The sky was clear with a few wispy clouds to add visual interest. A perfect day for filming. We were driving two cars along twisty roads hugging the hills and craggy shorelines of central California. Both machines were exotic European two-seaters with their engines in the back.

One of the cars was the 740 horsepower V12 Lamborghini Aventador Superveloce. That’s “super fast” in Italian. The other was the all-new redesigned Smart ForTwo, a tiny 89 horsepower “city car” from Mercedes-Benz parent company Daimler.

We’d already been driving the Smart ForTwo around Monterey for a couple of days when we had an opportunity to shoot video of the Lamborghini. I had the great idea to use the Smart as our “camera car.” The puny city car would carry our equipment and serve as a shooting platform for driving shots. And it mostly worked!

You might think these cars are not well matched, and you’d have a point there. If you’re rolling along at 55 miles an hour in the Aventador Superveloce and you step on the gas and it feels like you just got rear-ended by an out-of-control Japanese bullet train.

In the Smart car, it feels more like you’re on the Disney World Monorail. It’s fast enough, really, it’s just not that fast.

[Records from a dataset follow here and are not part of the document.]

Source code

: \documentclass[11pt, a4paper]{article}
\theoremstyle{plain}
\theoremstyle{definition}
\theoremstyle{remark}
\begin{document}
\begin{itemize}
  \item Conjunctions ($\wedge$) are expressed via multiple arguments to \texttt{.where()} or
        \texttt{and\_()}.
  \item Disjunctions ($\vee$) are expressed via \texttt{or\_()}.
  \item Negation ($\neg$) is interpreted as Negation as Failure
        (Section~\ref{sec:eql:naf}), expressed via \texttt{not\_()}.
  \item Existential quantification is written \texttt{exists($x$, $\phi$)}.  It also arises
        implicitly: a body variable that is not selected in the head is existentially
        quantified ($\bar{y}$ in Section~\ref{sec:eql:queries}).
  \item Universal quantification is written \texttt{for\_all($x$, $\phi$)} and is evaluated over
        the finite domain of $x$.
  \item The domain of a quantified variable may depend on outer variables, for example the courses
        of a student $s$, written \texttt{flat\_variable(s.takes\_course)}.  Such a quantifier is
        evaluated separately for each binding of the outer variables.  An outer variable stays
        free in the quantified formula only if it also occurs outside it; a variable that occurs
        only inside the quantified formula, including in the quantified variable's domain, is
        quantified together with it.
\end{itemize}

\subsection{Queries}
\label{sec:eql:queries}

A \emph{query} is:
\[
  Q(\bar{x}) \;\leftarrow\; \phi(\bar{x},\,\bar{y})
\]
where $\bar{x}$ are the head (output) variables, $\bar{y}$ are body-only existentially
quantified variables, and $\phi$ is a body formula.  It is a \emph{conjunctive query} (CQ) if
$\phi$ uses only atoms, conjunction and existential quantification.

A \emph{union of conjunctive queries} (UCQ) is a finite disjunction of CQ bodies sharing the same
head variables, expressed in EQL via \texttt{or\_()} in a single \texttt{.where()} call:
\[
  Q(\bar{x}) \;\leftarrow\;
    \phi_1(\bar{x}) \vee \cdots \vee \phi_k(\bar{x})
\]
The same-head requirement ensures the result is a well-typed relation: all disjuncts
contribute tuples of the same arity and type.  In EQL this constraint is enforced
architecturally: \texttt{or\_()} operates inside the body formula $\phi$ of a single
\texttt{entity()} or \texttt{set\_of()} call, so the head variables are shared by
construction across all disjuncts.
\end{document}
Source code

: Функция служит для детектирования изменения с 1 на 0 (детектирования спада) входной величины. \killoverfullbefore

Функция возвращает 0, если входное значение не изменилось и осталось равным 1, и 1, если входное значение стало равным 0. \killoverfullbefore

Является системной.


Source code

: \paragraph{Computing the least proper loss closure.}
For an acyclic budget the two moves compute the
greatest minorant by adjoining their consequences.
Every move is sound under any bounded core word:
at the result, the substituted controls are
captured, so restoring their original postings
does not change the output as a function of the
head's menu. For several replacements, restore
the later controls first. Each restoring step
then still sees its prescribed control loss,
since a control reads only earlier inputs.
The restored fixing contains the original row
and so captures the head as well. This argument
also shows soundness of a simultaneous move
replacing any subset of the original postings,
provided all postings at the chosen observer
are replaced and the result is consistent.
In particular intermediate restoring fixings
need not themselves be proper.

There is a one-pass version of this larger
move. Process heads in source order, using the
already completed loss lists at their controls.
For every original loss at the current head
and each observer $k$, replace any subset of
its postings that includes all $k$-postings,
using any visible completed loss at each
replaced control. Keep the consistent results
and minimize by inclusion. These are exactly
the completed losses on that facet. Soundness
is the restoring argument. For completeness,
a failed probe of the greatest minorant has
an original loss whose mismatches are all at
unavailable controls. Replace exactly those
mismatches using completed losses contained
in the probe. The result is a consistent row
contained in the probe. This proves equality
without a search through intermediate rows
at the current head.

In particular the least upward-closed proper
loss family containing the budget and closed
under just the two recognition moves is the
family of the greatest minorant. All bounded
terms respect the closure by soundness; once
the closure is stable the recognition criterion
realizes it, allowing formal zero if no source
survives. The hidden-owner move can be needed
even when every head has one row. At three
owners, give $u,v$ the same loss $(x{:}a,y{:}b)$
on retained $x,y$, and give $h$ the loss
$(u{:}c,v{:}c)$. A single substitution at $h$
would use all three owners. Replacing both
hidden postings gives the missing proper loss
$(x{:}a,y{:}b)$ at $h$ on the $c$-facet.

But speed’s not what this car is about. Tiny is what this car is about. Teeny tiny. Fun in this car — and, really, it is a hoot — is discovering all the stuff you can do in a car that’s this ridiculously small. Think you can’t possibly pull off a U-turn in that skinny two-lane road? Oh, yes, you can! No way any car can fit into that half-sized parking space? This car can! Worried about getting around that double-parked delivery truck? Stop worrying. You’ve got this!

Yes, it feels like driving a real car. It was even fun to bop down California’s twisty canyon roads in the bouncy little Smart. You’re sitting up pretty high and the wheels are close together under you, so it chucks you around a bit over big bumps. But it doesn’t feel too different from a lot of other subcompacts, like the Ford Fiesta and Honda Fit.

In fact, since all of its interior space is devoted to just two individuals, the Smart ForTwo is surprisingly roomy. There’s plenty of legroom and you can even move your elbows around. It’s only when you turn your head and realize you can almost lick the back window that you realize how small it is. Still, we managed to get our camera gear back there — well, most of it — and even fit in a folded-up cameraperson for some on-road driving shots. (Seriously, don’t try this at home.)

The best thing about it is the new automatic transmission. The old Smart car’s transmission was a nausea-inducing head-tossing mess. The new one is much better. Unfortunately, it’s great in everything except, ironically, stop-and-go city gridlock which is supposed to be this car’s native ecosystem. Smart is now offering a 5-speed manual transmission, too. I haven’t tried it, but that should solve the problem.

Overall, the new Smart feels more like a real, regular car, just smaller. As a much-improved Smart ForTwo, it’s kind of the ultimate “niche car.”